Tesco, Berkeley Group, Rolls-Royce, Associated British Foods and WPP have been ranked as the lowest companies from FTSE 100 firms for corporate governance, according to a report by the Institute of Directors (IoD). The business organisation for company directors, which is one of UK's longest running business groups, also revealed the way firms and their respective boards deal with shareholders, workers and customers.
With regards to Tesco, the report said that the supermarket chain was ranked the lowest amid its poor audit practices following an accounting scandal. It also blamed the ranking on the series of profit warnings it had issued over the past two years.

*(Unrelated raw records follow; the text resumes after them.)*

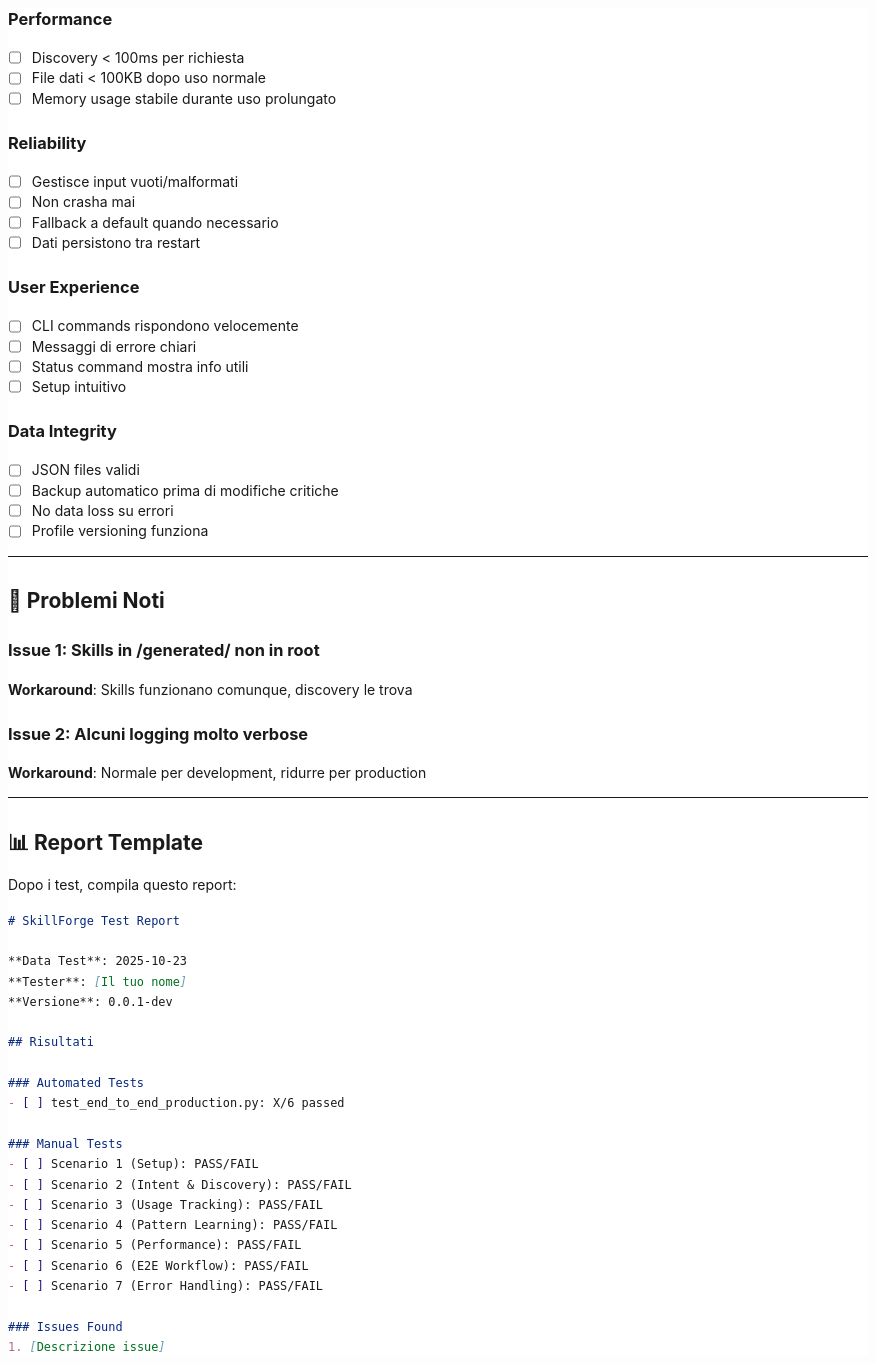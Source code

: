 ### Performance
- [ ] Discovery < 100ms per richiesta
- [ ] File dati < 100KB dopo uso normale
- [ ] Memory usage stabile durante uso prolungato

### Reliability
- [ ] Gestisce input vuoti/malformati
- [ ] Non crasha mai
- [ ] Fallback a default quando necessario
- [ ] Dati persistono tra restart

### User Experience
- [ ] CLI commands rispondono velocemente
- [ ] Messaggi di errore chiari
- [ ] Status command mostra info utili
- [ ] Setup intuitivo

### Data Integrity
- [ ] JSON files validi
- [ ] Backup automatico prima di modifiche critiche
- [ ] No data loss su errori
- [ ] Profile versioning funziona

---

## 🐛 Problemi Noti

### Issue 1: Skills in /generated/ non in root
**Workaround**: Skills funzionano comunque, discovery le trova

### Issue 2: Alcuni logging molto verbose
**Workaround**: Normale per development, ridurre per production

---

## 📊 Report Template

Dopo i test, compila questo report:

```markdown
# SkillForge Test Report

**Data Test**: 2025-10-23
**Tester**: [Il tuo nome]
**Versione**: 0.0.1-dev

## Risultati

### Automated Tests
- [ ] test_end_to_end_production.py: X/6 passed

### Manual Tests
- [ ] Scenario 1 (Setup): PASS/FAIL
- [ ] Scenario 2 (Intent & Discovery): PASS/FAIL
- [ ] Scenario 3 (Usage Tracking): PASS/FAIL
- [ ] Scenario 4 (Pattern Learning): PASS/FAIL
- [ ] Scenario 5 (Performance): PASS/FAIL
- [ ] Scenario 6 (E2E Workflow): PASS/FAIL
- [ ] Scenario 7 (Error Handling): PASS/FAIL

### Issues Found
1. [Descrizione issue]
```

The IoD report said that British property developer Berkeley Group was ranked low amid weak board effectiveness and poor relationship with shareholders. Advertising firm WPP was ranked low because of the huge shareholder opposition at its June annual general meeting to the £70m ($93.88m) payout to its CEO Sir Martin Sorrell. Rolls-Royce, on the other hand, lost out amid its profit warnings and for coming under investigation by the Serious Fraud Office over allegations of illegal payments, the Guardian reported.
The report follows Theresa May's plan to crack down on the pay packages of top executives. Before becoming prime minister, she had said that she would make shareholder votes binding on pay packages of executives. Her view was even recently supported by Fidelity International, one of the biggest asset management firms in the UK.
Meanwhile, the IoD report concluded that the series of scandals and controversies ranging from zero-hours contracts to global tax bills, apart from the huge pay outs to company bosses, had negatively affected the reputation of corporate Britain. It warned UK firms to improve their corporate governance going forward as they face an uphill battle to win the confidence of the general public.
Oliver Parry, head of corporate governance policy at IoD said, "Companies need to own this now. You have got to get to grips with your corporate governance because if you don't then policymakers will regulate you more. We are saying to companies: 'You have still got an opportunity to sort it out for yourselves'."
On the other hand, the five top rated in the corporate governance list include British American Tobacco, Unilever, Diageo, Sage and Next. IoD said the ranking was based on board effectiveness, audit and risk, pay, shareholders relationship, and the opinion of its members including company secretaries, accountants and other groups.